The thing all prophets have in common is that, generally, they don't want the job. But because true prophets often come disguised as something else, we hardly ever see them coming and are never sure whether to take them seriously.
Sometimes they're found howling at the moon, at other moments mumbling to themselves. On much rarer occasions, they make a feature film that only years later is understood for its prophetic insights about popular culture and cultural memory.
With the recent announcement of the Tony Award nominations, there is reason to take a critical look at Mel Brooks and perhaps his most provocative artistic creation, "The Producers"--both the musical, which received a record-breaking 15 Tony nominations, including best musical, and the 1968 feature film of the same name, which earned him an Academy Award for best original screenplay.
From the perspective of late-1960s audiences, surely no other subject matter could have been less suitable for farce and satire than the Holocaust--a term rarely in use at the time. (Indeed, much of the scholarship, literature and art about the Holocaust was only then being written and created.)

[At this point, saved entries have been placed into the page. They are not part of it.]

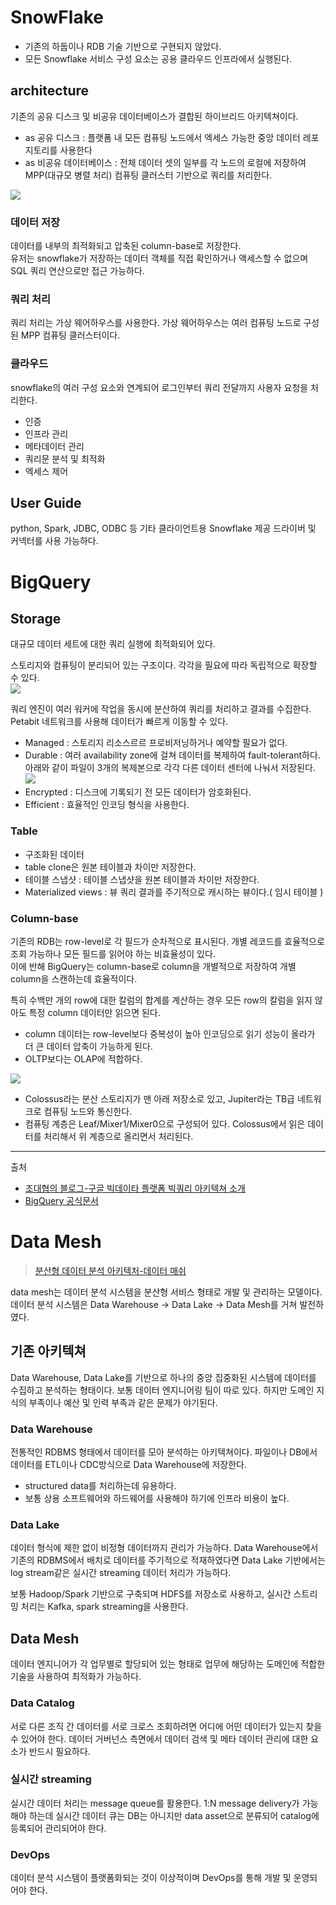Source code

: # SnowFlake

- 기존의 하둡이나 RDB 기술 기반으로 구현되지 않았다.
- 모든 Snowflake 서비스 구성 요소는 공용 클라우드 인프라에서 실행된다.

## architecture
기존의 공유 디스크 및 비공유 데이터베이스가 결합된 하이브리드 아키텍쳐이다.
- as 공유 디스크 : 플랫폼 내 모든 컴퓨팅 노드에서 엑세스 가능한 중앙 데이터 레포지토리를 사용한다
- as 비공유 데이터베이스 : 전체 데이터 셋의 일부를 각 노드의 로컬에 저장하여 MPP(대규모 병렬 처리) 컴퓨팅 클러스터 기반으로 쿼리를 처리한다.

![](https://docs.snowflake.com/ko/_images/architecture-overview.png)

### 데이터 저장
데이터를 내부의 최적화되고 압축된 column-base로 저장한다.  
유저는 snowflake가 저장하는 데이터 객체를 직접 확인하거나 액세스할 수 없으며 SQL 쿼리 연산으로만 접근 가능하다.

### 쿼리 처리
쿼리 처리는 가상 웨어하우스를 사용한다. 가상 웨어하우스는 여러 컴퓨팅 노드로 구성된 MPP 컴퓨팅 클러스터이다.

### 클라우드
snowflake의 여러 구성 요소와 연계되어 로그인부터 쿼리 전달까지 사용자 요청을 처리한다.
- 인증
- 인프라 관리
- 메타데이터 관리
- 쿼리문 분석 및 최적화
- 엑세스 제어

## User Guide
python, Spark, JDBC, ODBC 등 기타 클라이언트용 Snowflake 제공 드라이버 및 커넥터를 사용 가능하다.

# BigQuery

## Storage
대규모 데이터 세트에 대한 쿼리 실행에 최적화되어 있다.

스토리지와 컴퓨팅이 분리되어 있는 구조이다. 각각을 필요에 따라 독립적으로 확장할 수 있다.   
![](https://cloud.google.com/bigquery/images/bigquery-storage-architecture.png?hl=ko)

쿼리 엔진이 여러 워커에 작업을 동시에 분산하여 쿼리를 처리하고 결과를 수집한다.
Petabit 네트워크를 사용해 데이터가 빠르게 이동할 수 있다.

- Managed : 스토리지 리소스르르 프로비저닝하거나 예약할 필요가 없다.
- Durable : 여러 availability zone에 걸쳐 데이터를 복제하여 fault-tolerant하다. 아래와 같이 파일이 3개의 복제본으로 각각 다른 데이터 센터에 나눠서 저장된다.  
    ![](https://t1.daumcdn.net/cfile/tistory/25319A3C576258780B)
- Encrypted : 디스크에 기록되기 전 모든 데이터가 암호화된다.
- Efficient : 효율적인 인코딩 형식을 사용한다.

### Table 
- 구조화된 데이터
- table clone은 원본 테이블과 차이만 저장한다.
- 테이블 스냅샷 : 테이블 스냅샷을 원본 테이블과 차이만 저장한다.
- Materialized views : 뷰 쿼리 결과를 주기적으로 캐시하는 뷰이다.( 임시 테이블 )

### Column-base
기존의 RDB는 row-level로 각 필드가 순차적으로 표시된다. 개별 레코드를 효율적으로 조회 가능하나 모든 필드를 읽어야 하는 비효율성이 있다.  
이에 반해 BigQuery는 column-base로 column을 개별적으로 저장하여 개별 column을 스캔하는데 효율적이다.

특히 수백만 개의 row에 대한 칼럼의 합계를 계산하는 경우 모든 row의 칼럼을 읽지 않아도 특정 column 데이터만 읽으면 된다.

- column 데이터는 row-level보다 중복성이 높아 인코딩으로 읽기 성능이 올라가 더 큰 데이터 압축이 가능하게 된다.
- OLTP보다는 OLAP에 적합하다.

![](https://t1.daumcdn.net/cfile/tistory/2277A43C5762587B34)   
- Colossus라는 분산 스토리지가 맨 아래 저장소로 있고, Jupiter라는 TB급 네트워크로 컴퓨팅 노드와 통신한다.
- 컴퓨팅 계층은 Leaf/Mixer1/Mixer0으로 구성되어 있다. Colossus에서 읽은 데이터를 처리해서 위 계층으로 올리면서 처리된다.
---
출처
- [조대협의 블로그-구글 빅데이타 플랫폼 빅쿼리 아키텍쳐 소개](https://bcho.tistory.com/1117)
- [BigQuery 공식문서](https://cloud.google.com/bigquery/docs/introduction?hl=ko)

# Data Mesh
> [분산형 데이터 분석 아키텍처-데이터 매쉬](https://bcho.tistory.com/1379)

data mesh는 데이터 분석 시스템을 분산형 서비스 형태로 개발 및 관리하는 모델이다.
데이터 분석 시스템은 Data Warehouse -> Data Lake -> Data Mesh를 거쳐 발전하였다.

## 기존 아키텍쳐
Data Warehouse, Data Lake를 기반으로 하나의 중앙 집중화된 시스템에 데이터를 수집하고 분석하는 형태이다. 보통 데이터 엔지니어링 팀이 따로 있다.
하지만 도메인 지식의 부족이나 예산 및 인력 부족과 같은 문제가 야기된다. 

### Data Warehouse
전통적인 RDBMS 형태에서 데이터를 모아 분석하는 아키텍쳐이다. 파일이나 DB에서 데이터를 ETL이나 CDC방식으로 Data Warehouse에 저장한다.
- structured data를 처리하는데 유용하다.
- 보통 상용 소프트웨어와 하드웨어를 사용해야 하기에 인프라 비용이 높다.

### Data Lake
데이터 형식에 제한 없이 비정형 데이터까지 관리가 가능하다. 
Data Warehouse에서 기존의 RDBMS에서 배치로 데이터를 주기적으로 적재하였다면 Data Lake 기반에서는 log stream같은 실시간 streaming 데이터 처리가 가능하다.

보통 Hadoop/Spark 기반으로 구축되며 HDFS를 저장소로 사용하고,  실시간 스트리밍 처리는 Kafka, spark streaming을 사용한다.

## Data Mesh
데이터 엔지니어가 각 업무별로 할당되어 있는 형태로 업무에 해당하는 도메인에 적합한 기술을 사용하여 최적화가 가능하다.

### Data Catalog
서로 다른 조직 간 데이터를 서로 크로스 조회하려면 어디에 어떤 데이터가 있는지 찾을 수 있어야 한다. 데이터 거버넌스 측면에서 데이터 검색 및 메타 데이터 관리에 대한 요소가 반드시 필요하다. 

### 실시간 streaming
실시간 데이터 처리는 message queue를 활용한다. 1:N message delivery가 가능해야 하는데 실시간 데이터 큐는 DB는 아니지만 data asset으로 분류되어 catalog에 등록되어 관리되어야 한다.

### DevOps
데이터 분석 시스템이 플랫폼화되는 것이 이상적이며 DevOps를 통해 개발 및 운영되어야 한다.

"The Producers" revolves around a plot by a has-been Broadway producer, Max Bialystock (Nathan Lane in the musical), who bilks wealthy old widows out of their retirement money to finance his flops. When accountant Leo Bloom (Matthew Broderick) visits Bialystock to go over his books, Max gets a brilliant idea: If he could raise as much money as possible and produce a sure-fire flop, then he could pocket the unused money and flee to Rio. They opt for a show that is certain to offend people of all races, creeds and religions. But the production they choose, "Springtime for Hitler," instead becomes an instant success.
At the time of the film, the world was still very much in shock over the genocide of European Jews. Twenty years after the end of World War II, Hitler was a man whose name still evoked disgust and revulsion. The presumption that Brooks' two fictional producers made about the taste and moral sensibilities of modern audiences seemed on target: a campy Broadway musical titled "Springtime for Hitler" would no doubt be considered vulgar, crude and objectionable as entertainment. Surely no one would pay to see it.
But in both the film and now the musical, "Springtime for Hitler" turns out to be a smash hit, shocking not the audiences but its producers. How could these shrewd producers have miscalculated so badly?
Bialystock and Bloom never counted on how the entertainment establishment, a feckless public and the presumed autonomy of the artistic license sometimes all operate without human conscience or moral boundaries. The producers discover that in the modern world, even atrocity is fair game for farce.
Brooks, meanwhile, was ultimately more right than even he imagined. We live in a time when audiences have increasingly become desensitized to shock. When "The Producers" arrived in movie theaters in 1968, it was neither a commercial nor a critical success. Audiences reacted in very much the way that Bialystock and Bloom would have predicted--with a measure of disbelief and revulsion. Indeed, Brooks anticipated what eventually came to pass: a shockless society in which audiences have seen it all, are bored by what they've already seen, and what they haven't seen registers little, if any, surprise, or shame, at all.
For contemporary audiences, who are spoon-fed up-to-the-second visual images of atrocity, inundated with feature films that realistically depict all the unfiltered horrors of humanity, tantalized by Jerry Springer and his transformation of the once private into the shamelessly public, there is nothing either off-limits or too vulgar. The parameters of artistic liberties have changed, as well. There is more tolerance of, and greater appreciation for, sacrilege in art. And there is also the complete absence of humility and too much runaway hubris.
Moral conscience is not much of a safeguard anymore, either.
Brooks recognized that contemporary culture would eventually grow weary of the pieties surrounding the Holocaust. When the film first premiered, there was still profound sensitivities about Jewish genocide and the man responsible for its commission. But today, with the new musical, the moral climate has changed dramatically. Advance ticket sales are now running into April 2002, already generating $25 million in box-office receipts.
"The Producers" is not alone in putting the spotlight on Nazis. In recent years, Nazis have been all over Broadway--and not all of them can sing and dance. There were revivals of "The Diary of Anne Frank," "The Sound of Music" and "Cabaret" (still playing). Each was updated in ways that magnified the horror of the Nazis, a vast improvement over the original productions in which such details were treated more elliptically or trivialized altogether.